A hand came gently to rest on the shoulder of Victor Borassus. The hand was cold, it's grip soft, almost tender. Victor shied away from it and the hand let him, but the grip neither tightened, nor loosened, it only remained as it was.
Turning, victor saw a man with blue eyes, neatly trimmed beard, and short black hair. It was a face he had seen in his dreams for many long years, starting on the night... but he did not think about that night.
Rage built inside him, rising like a wave before crashing against a rocky shore of knowing. Knowing that it was not the face of Anthony that he saw, only a memory of a memory of a dream. Anthony was...
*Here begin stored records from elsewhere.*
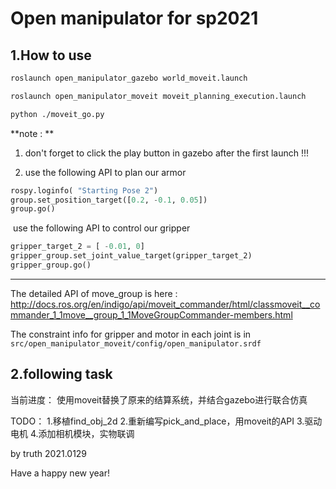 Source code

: # Open manipulator for sp2021

## 1.How to use

```bash
roslaunch open_manipulator_gazebo world_moveit.launch

roslaunch open_manipulator_moveit moveit_planning_execution.launch

python ./moveit_go.py
```

**note : **

1. don't forget to click the play button in gazebo after the first launch !!!

2. use the following API to plan our armor

```python
rospy.loginfo( "Starting Pose 2")
group.set_position_target([0.2, -0.1, 0.05])
group.go()
```
​       use the following API to control our gripper

```python
gripper_target_2 = [ -0.01, 0]
gripper_group.set_joint_value_target(gripper_target_2)
gripper_group.go()
```
----

The detailed API of move_group is here : http://docs.ros.org/en/indigo/api/moveit_commander/html/classmoveit__commander_1_1move__group_1_1MoveGroupCommander-members.html

The constraint info for gripper and motor in each joint is in `src/open_manipulator_moveit/config/open_manipulator.srdf`


## 2.following task

当前进度：
使用moveit替换了原来的结算系统，并结合gazebo进行联合仿真

TODO：
1.移植find_obj_2d
2.重新编写pick_and_place，用moveit的API 
3.驱动电机
4.添加相机模块，实物联调

by truth 2021.0129 

Have a happy new year!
“It's time to go,” the voice was soft without being gentle. Unkind without being cruel. Compelling without demanding. The kind of voice that read out stops on a public transit system, calming, detached. It was not a request.
“I'm not ready yet.”
Anthony's image sighed and stepped away, though Victor could still feel that cold, almost comforting hand on his shoulder. Slipping hands into the pockets of his trousers, Anthony, the ghost of Anthony, shook its head as though Victor were being purposely dense. As though it were saddened by what it had to do.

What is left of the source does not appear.